2. 有効性検証のため並行稼働を実施した上でツール導入
一定期間、現行作業とツールを活用した作業を並行して行い、有効性を比較。前者では手入力のミスが多発する一方、後者ではミスがなくツールの精度や正確性を証明できる結果となり、ツールの本格導入につながりました。
改善後の変化
- 作業スピードが150%アップ
3営業日を要していた入力作業は半日で完了できるようになり、翌営業日には財務諸表が出来上がる状態になりました。 - 工数は95%削減
4人の従業員が月24時間ずつかけて行っていた伝票入力や手書き伝票の作成(4人×24時間=96時間)は、1人の従業員が4時間作業するだけで完了できるようになりました。 - 正確性が格段に向上
伝票の手書きや入力といった「手作業」を照合する作業もなくなり、基本的にミスが起こらない環境ができました。
ポイント
日常的に手作業が多い職場は、デジタルツールに弱い人も一定数いるものです。

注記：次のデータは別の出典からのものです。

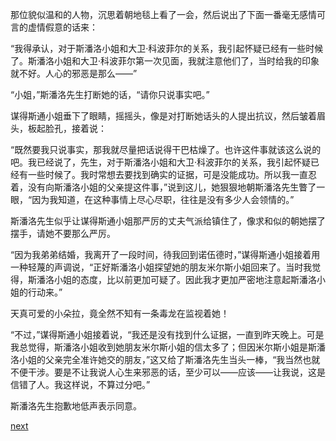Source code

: 
那位貌似温和的人物，沉思着朝地毯上看了一会，然后说出了下面一番毫无感情可言的虚情假意的话来：

“我得承认，对于斯潘洛小姐和大卫·科波菲尔的关系，我引起怀疑已经有一些时候了。斯潘洛小姐和大卫·科波菲尔第一次见面，我就注意他们了，当时给我的印象就不好。人心的邪恶是那么——”

“小姐，”斯潘洛先生打断她的话，“请你只说事实吧。”

谋得斯通小姐垂下了眼睛，摇摇头，像是对打断她话头的人提出抗议，然后皱着眉头，板起脸孔，接着说：

“既然要我只说事实，那我就尽量把话说得干巴枯燥了。也许这件事就该这么说的吧。我已经说了，先生，对于斯潘洛小姐和大卫·科波菲尔的关系，我引起怀疑已经有一些时候了。我时常想去要找到确实的证据，可是没能成功。所以我一直忍着，没有向斯潘洛小姐的父亲提这件事，”说到这儿，她狠狠地朝斯潘洛先生瞥了一眼，“因为我知道，在这种事情上尽心尽职，往往是没有多少人会领情的。”

斯潘洛先生似乎让谋得斯通小姐那严厉的丈夫气派给镇住了，像求和似的朝她摆了摆手，请她不要那么严厉。

“因为我弟弟结婚，我离开了一段时间，待我回到诺伍德时，”谋得斯通小姐接着用一种轻蔑的声调说，“正好斯潘洛小姐探望她的朋友米尔斯小姐回来了。当时我觉得，斯潘洛小姐的态度，比以前更加可疑了。因此我才更加严密地注意起斯潘洛小姐的行动来。”

天真可爱的小朵拉，竟全然不知有一条毒龙在监视着她！

“不过，”谋得斯通小姐接着说，“我还是没有找到什么证据，一直到昨天晚上。可是我总觉得，斯潘洛小姐收到她朋友米尔斯小姐的信太多了；但因米尔斯小姐是斯潘洛小姐的父亲完全准许她交的朋友，”这又给了斯潘洛先生当头一棒，“我当然也就不便干涉。要是不让我说人心生来邪恶的话，至少可以——应该——让我说，这是信错了人。我这样说，不算过分吧。”

斯潘洛先生抱歉地低声表示同意。

[next](page484.md)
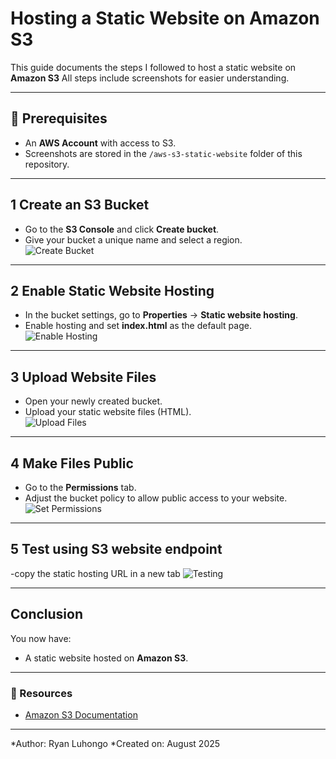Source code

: 
#  Hosting a Static Website on Amazon S3 

This guide documents the steps I followed to host a static website on **Amazon S3**
All steps include screenshots for easier understanding.

---

## 📌 Prerequisites
- An **AWS Account** with access to S3.
- Screenshots are stored in the `/aws-s3-static-website` folder of this repository.

---

## 1 Create an S3 Bucket
- Go to the **S3 Console** and click **Create bucket**.
- Give your bucket a unique name and select a region.  
![Create Bucket](aws-s3-static-website/image1.jpeg)

---
## 2 Enable Static Website Hosting
- In the bucket settings, go to **Properties** → **Static website hosting**.
- Enable hosting and set **index.html** as the default page.  
![Enable Hosting](aws-s3-static-website/image2.jpeg)


---
## 3 Upload Website Files
- Open your newly created bucket.
- Upload your static website files (HTML).  
![Upload Files](aws-s3-static-website/image4.jpeg)

---
## 4 Make Files Public
- Go to the **Permissions** tab.
- Adjust the bucket policy to allow public access to your website.  
![Set Permissions](aws-s3-static-website/image5.jpeg)


---
## 5 Test using S3 website endpoint
-copy the static hosting URL in a new tab
![Testing](aws-s3-static-website/image6.jpeg)


---
## Conclusion
You now have:
- A static website hosted on **Amazon S3**.

---

### 📖 Resources
- [Amazon S3 Documentation](https://docs.aws.amazon.com/s3/)

---

*Author: Ryan Luhongo
*Created on: August 2025
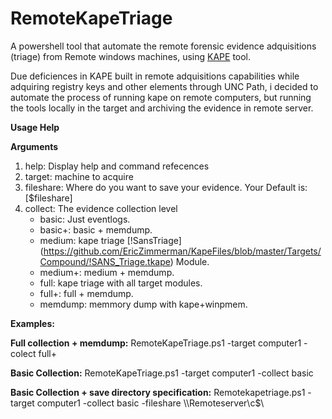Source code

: # RemoteKapeTriage
A powershell tool that automate the remote forensic evidence adquisitions (triage) from Remote windows machines, using [KAPE](https://www.kroll.com/en/insights/publications/cyber/kroll-artifact-parser-extractor-kape) tool.

Due deficiences in KAPE built in remote adquisitions capabilities while adquiring registry keys and other elements through UNC Path, i decided to automate the process of running kape on remote computers, but running the tools locally in the target and archiving the evidence in remote server.


**Usage Help**

**Arguments**
1. help: Display help and command refecences
2. target: machine to acquire
3. fileshare: Where do you want to save your evidence. Your Default is: [$fileshare]
4. collect: The evidence collection level  
   - basic: Just eventlogs. 
   - basic+: basic + memdump. 
   - medium: kape triage [!SansTriage] (https://github.com/EricZimmerman/KapeFiles/blob/master/Targets/Compound/!SANS_Triage.tkape) Module. 
   - medium+: medium + memdump. 
   - full: kape triage with all target modules. 
   - full+: full + memdump. 
   - memdump: memmory dump with kape+winpmem. 

**Examples:**

**Full collection + memdump:**
RemoteKapeTriage.ps1 -target computer1 -colect full+ 

**Basic Collection:** RemoteKapeTriage.ps1 -target computer1 -collect basic 

**Basic Collection + save directory specification:**
Remotekapetriage.ps1 -target computer1 -collect basic -fileshare \\\Remoteserver\c$\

ツールは全従業員が操作しやすいエクセルで作成し、複雑なマクロを組み込まない仕組みにしました。なお「段階的に業務をシフトしていく」ことも心がけたことで、社員のみなさんが足並みをそろえて効率化に取り組んでもらえることになったのです。(1)(2)の課題解決だけでなく「どうすれば、作業者がストレスなく業務を進められるか」にも着目したことがこのプロジェクトのポイントで、お客様にも良い評価をいただくことができました。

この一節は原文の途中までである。